Top of Given data

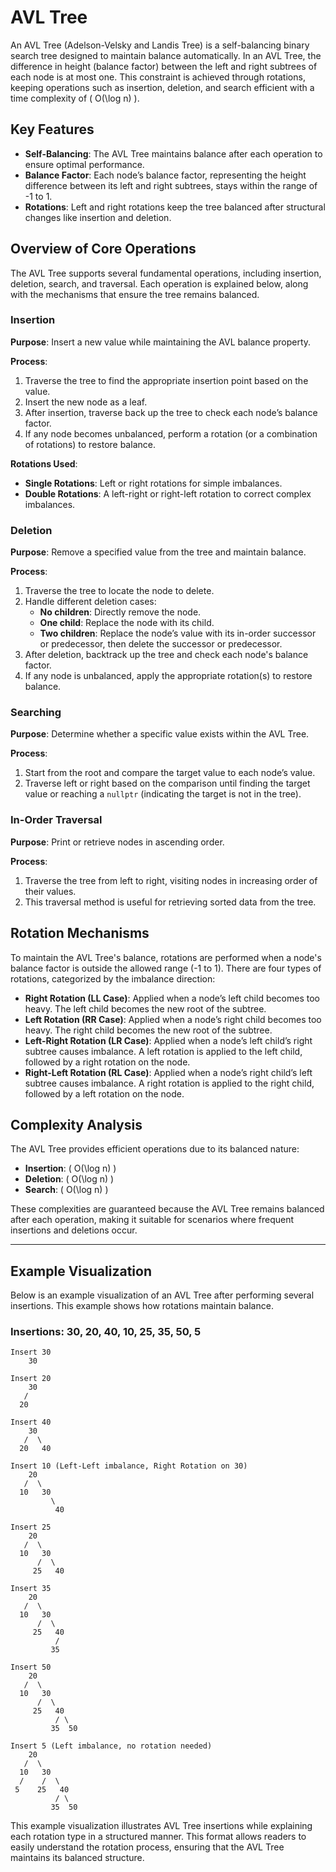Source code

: # AVL Tree

An AVL Tree (Adelson-Velsky and Landis Tree) is a self-balancing binary search tree designed to maintain balance automatically. In an AVL Tree, the difference in height (balance factor) between the left and right subtrees of each node is at most one. This constraint is achieved through rotations, keeping operations such as insertion, deletion, and search efficient with a time complexity of \( O(\log n) \).

## Key Features

- **Self-Balancing**: The AVL Tree maintains balance after each operation to ensure optimal performance.
- **Balance Factor**: Each node’s balance factor, representing the height difference between its left and right subtrees, stays within the range of -1 to 1.
- **Rotations**: Left and right rotations keep the tree balanced after structural changes like insertion and deletion.

## Overview of Core Operations

The AVL Tree supports several fundamental operations, including insertion, deletion, search, and traversal. Each operation is explained below, along with the mechanisms that ensure the tree remains balanced.

### Insertion

**Purpose**: Insert a new value while maintaining the AVL balance property.

**Process**:
1. Traverse the tree to find the appropriate insertion point based on the value.
2. Insert the new node as a leaf.
3. After insertion, traverse back up the tree to check each node’s balance factor.
4. If any node becomes unbalanced, perform a rotation (or a combination of rotations) to restore balance.

**Rotations Used**:
- **Single Rotations**: Left or right rotations for simple imbalances.
- **Double Rotations**: A left-right or right-left rotation to correct complex imbalances.

### Deletion

**Purpose**: Remove a specified value from the tree and maintain balance.

**Process**:
1. Traverse the tree to locate the node to delete.
2. Handle different deletion cases:
    - **No children**: Directly remove the node.
    - **One child**: Replace the node with its child.
    - **Two children**: Replace the node’s value with its in-order successor or predecessor, then delete the successor or predecessor.
3. After deletion, backtrack up the tree and check each node's balance factor.
4. If any node is unbalanced, apply the appropriate rotation(s) to restore balance.

### Searching

**Purpose**: Determine whether a specific value exists within the AVL Tree.

**Process**:
1. Start from the root and compare the target value to each node’s value.
2. Traverse left or right based on the comparison until finding the target value or reaching a `nullptr` (indicating the target is not in the tree).

### In-Order Traversal

**Purpose**: Print or retrieve nodes in ascending order.

**Process**:
1. Traverse the tree from left to right, visiting nodes in increasing order of their values.
2. This traversal method is useful for retrieving sorted data from the tree.

## Rotation Mechanisms

To maintain the AVL Tree's balance, rotations are performed when a node's balance factor is outside the allowed range (-1 to 1). There are four types of rotations, categorized by the imbalance direction:

- **Right Rotation (LL Case)**: Applied when a node’s left child becomes too heavy. The left child becomes the new root of the subtree.
- **Left Rotation (RR Case)**: Applied when a node’s right child becomes too heavy. The right child becomes the new root of the subtree.
- **Left-Right Rotation (LR Case)**: Applied when a node’s left child’s right subtree causes imbalance. A left rotation is applied to the left child, followed by a right rotation on the node.
- **Right-Left Rotation (RL Case)**: Applied when a node’s right child’s left subtree causes imbalance. A right rotation is applied to the right child, followed by a left rotation on the node.

## Complexity Analysis

The AVL Tree provides efficient operations due to its balanced nature:

- **Insertion**: \( O(\log n) \)
- **Deletion**: \( O(\log n) \)
- **Search**: \( O(\log n) \)

These complexities are guaranteed because the AVL Tree remains balanced after each operation, making it suitable for scenarios where frequent insertions and deletions occur.

---

## Example Visualization

Below is an example visualization of an AVL Tree after performing several insertions. This example shows how rotations maintain balance.

### Insertions: 30, 20, 40, 10, 25, 35, 50, 5

```plaintext
Insert 30
    30

Insert 20
    30
   /
  20

Insert 40
    30
   /  \
  20   40

Insert 10 (Left-Left imbalance, Right Rotation on 30)
    20
   /  \
  10   30
         \
          40

Insert 25
    20
   /  \
  10   30
      /  \
     25   40

Insert 35
    20
   /  \
  10   30
      /  \
     25   40
          /
         35

Insert 50
    20
   /  \
  10   30
      /  \
     25   40
          / \
         35  50

Insert 5 (Left imbalance, no rotation needed)
    20
   /  \
  10   30
  /    /  \
 5    25   40
          / \
         35  50
```

This example visualization illustrates AVL Tree insertions while explaining each rotation type in a structured manner. This format allows readers to easily understand the rotation process, ensuring that the AVL Tree maintains its balanced structure.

Bottom of Given data

▶ **Directions**
Look above for the line containing "AVL balance property." and the line containing "1. Start from". Transcribe both, with the lines between them, exactly.

▶ **Solution for this problem**
**Purpose**: Insert a new value while maintaining the AVL balance property.

**Process**:
1. Traverse the tree to find the appropriate insertion point based on the value.
2. Insert the new node as a leaf.
3. After insertion, traverse back up the tree to check each node’s balance factor.
4. If any node becomes unbalanced, perform a rotation (or a combination of rotations) to restore balance.

**Rotations Used**:
- **Single Rotations**: Left or right rotations for simple imbalances.
- **Double Rotations**: A left-right or right-left rotation to correct complex imbalances.

### Deletion

**Purpose**: Remove a specified value from the tree and maintain balance.

**Process**:
1. Traverse the tree to locate the node to delete.
2. Handle different deletion cases:
    - **No children**: Directly remove the node.
    - **One child**: Replace the node with its child.
    - **Two children**: Replace the node’s value with its in-order successor or predecessor, then delete the successor or predecessor.
3. After deletion, backtrack up the tree and check each node's balance factor.
4. If any node is unbalanced, apply the appropriate rotation(s) to restore balance.

### Searching

**Purpose**: Determine whether a specific value exists within the AVL Tree.

**Process**:
1. Start from the root and compare the target value to each node’s value.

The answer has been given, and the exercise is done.